Evaluation vs. Turnover


Summary:

  • Employees with low performance tend to leave the company more.
  • Employees with high performance tend to leave the company more.
  • The ideal performance score for employees that stayed is 0.6-0.8.
# Kernel Density Plot
left_data<-subset(data_set,left==1)
stay_data<-subset(data_set,left==0)
ggplot() + geom_density(aes(x=last_evaluation), colour="red", data=left_data) + 
  geom_density(aes(x=last_evaluation), colour="blue", data=stay_data) + theme_classic()

Evaluation vs. Turnover


Summary:

  • Employees who worked (~150 hours or less) left the company more.
  • Employees who worked (~250 hours or more) left the company more.
  • Employees who left were generally under worked or over worked.
#Kernel Density Estimate Plot
ggplot() + geom_density(aes(x=average_montly_hours), colour="red", data=left_data) + 
  geom_density(aes(x=average_montly_hours), colour="blue", data=stay_data) + theme_classic()

Overall Summary:

Reasons why employees left the company.

  1. Employees generally left when they are underworked (less than 150hr/month or 6hr/day).

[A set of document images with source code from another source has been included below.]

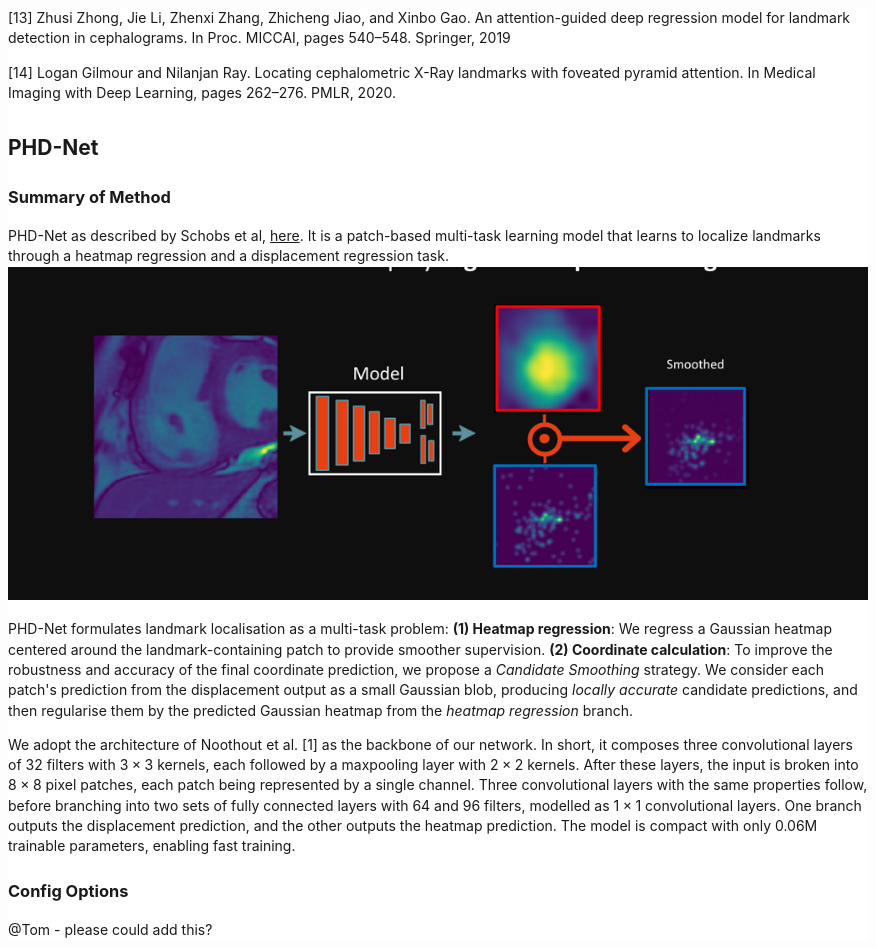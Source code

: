 [13] Zhusi Zhong, Jie Li, Zhenxi Zhang, Zhicheng Jiao, and Xinbo Gao. An attention-guided deep regression model for landmark detection in cephalograms. In Proc. MICCAI, pages 540–548. Springer, 2019

[14] Logan Gilmour and Nilanjan Ray. Locating cephalometric X-Ray landmarks with foveated pyramid attention. In Medical Imaging with Deep Learning, pages 262–276. PMLR, 2020.


## PHD-Net 

### Summary of Method
PHD-Net as described by Schobs et al, [here](https://ieeexplore.ieee.org/document/9433895). It is a patch-based multi-task learning model that learns to localize landmarks through a heatmap regression and a displacement regression task.
![PHD-Net example](../images/phdnet.png)


PHD-Net formulates landmark localisation as a multi-task problem: **(1) Heatmap regression**: We regress a Gaussian heatmap centered around the landmark-containing patch to provide smoother supervision. **(2) Coordinate calculation**: To improve the robustness and accuracy of the final coordinate prediction, we propose a *Candidate Smoothing* strategy. We consider each patch's prediction from the displacement output as a small Gaussian blob, producing *locally accurate* candidate predictions, and then regularise them by the predicted Gaussian heatmap from the *heatmap regression* branch. 


We adopt the architecture of Noothout et al. [1] as the backbone of our network. In short, it composes three convolutional layers of 32 filters with $3\times 3$ kernels, each followed by a maxpooling layer with $2\times 2$ kernels. After these layers, the input is broken into $8\times 8$ pixel patches, each patch being represented by a single channel. Three convolutional layers with the same properties follow, before branching into two sets of fully connected layers with 64 and 96 filters, modelled as $1\times 1$ convolutional layers. One branch outputs the displacement prediction, and the other outputs the heatmap prediction. The model is compact with only 0.06M trainable parameters, enabling fast training.





### Config Options
@Tom - please could add this?
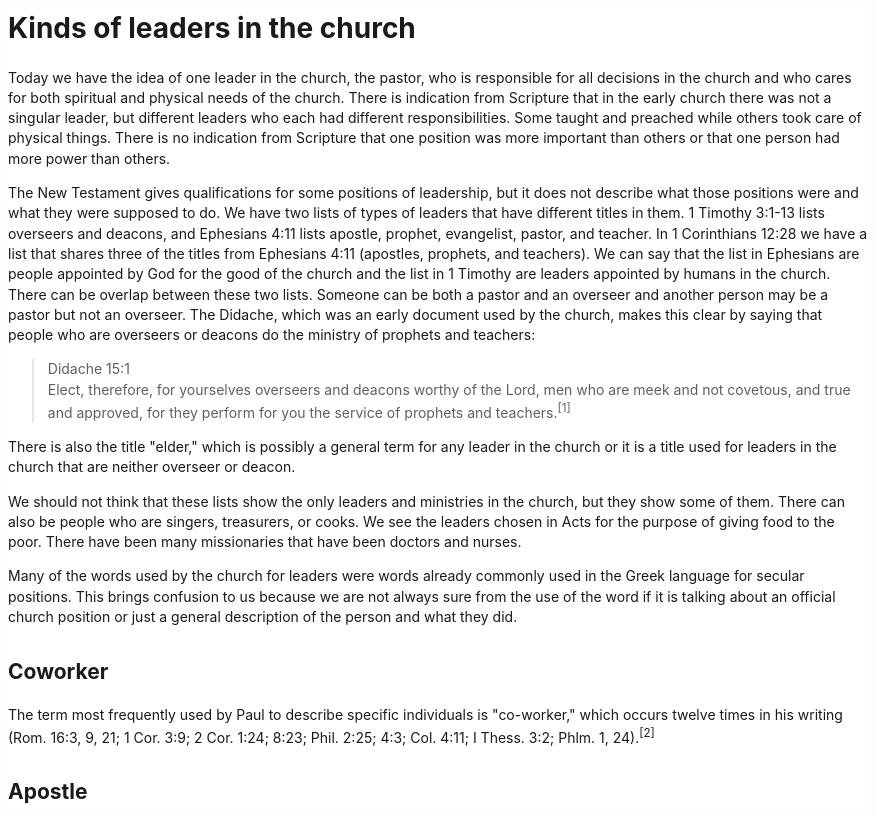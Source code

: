 # Kinds of leaders in the church

Today we have the idea of one leader in the church, the pastor, who is responsible for all decisions in the church and who cares for both spiritual and physical needs of the church. There is indication from Scripture that in the early church there was not a singular leader, but different leaders who each had different responsibilities. Some taught and preached while others took care of physical things. There is no indication from Scripture that one position was more important than others or that one person had more power than others.

The New Testament gives qualifications for some positions of leadership, but it does not describe what those positions were and what they were supposed to do. We have two lists of types of leaders that have different titles in them. 1 Timothy 3:1-13 lists overseers and deacons, and Ephesians 4:11 lists apostle, prophet, evangelist, pastor, and teacher. In 1 Corinthians 12:28 we have a list that shares three of the titles from Ephesians 4:11 (apostles, prophets, and teachers). We can say that the list in Ephesians are people appointed by God for the good of the church and the list in 1 Timothy are leaders appointed by humans in the church. There can be overlap between these two lists. Someone can be both a pastor and an overseer and another person may be a pastor but not an overseer. The Didache, which was an early document used by the church, makes this clear by saying that people who are overseers or deacons do the ministry of prophets and teachers:

> Didache 15:1  
> Elect, therefore, for yourselves overseers and deacons worthy of the Lord, men who are meek and not covetous, and true and approved, for they perform for you the service of prophets and teachers.<sup>[1]</sup>

There is also the title "elder," which is possibly a general term for any leader in the church or it is a title used for leaders in the church that are neither overseer or deacon.

We should not think that these lists show the only leaders and ministries in the church, but they show some of them. There can also be people who are singers, treasurers, or cooks. We see the leaders chosen in Acts for the purpose of giving food to the poor. There have been many missionaries that have been doctors and nurses.

Many of the words used by the church for leaders were words already commonly used in the Greek language for secular positions. This brings confusion to us because we are not always sure from the use of the word if it is talking about an official church position or just a general description of the person and what they did.











## Coworker

The term most frequently used by Paul to describe specific individuals is "co-worker," which occurs twelve times in his writing (Rom. 16:3, 9, 21; 1 Cor. 3:9; 2 Cor. 1:24; 8:23; Phil. 2:25; 4:3; Col. 4:11; I Thess. 3:2; Phlm. 1, 24).<sup>[2]</sup>

## Apostle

  2. Employees generally left when they are overworked (more than 250hr/month or 10hr/day).

  3. Employees with either really high or low evaluations should be taken into consideration for high turnover rate.

  4. Employees with low to medium salaries are the bulk of employee turnover.

  5. Employees that had 2,6, or 7 project count was at risk of leaving the company.

  6. Employee satisfaction is the highest indicator for employee turnover.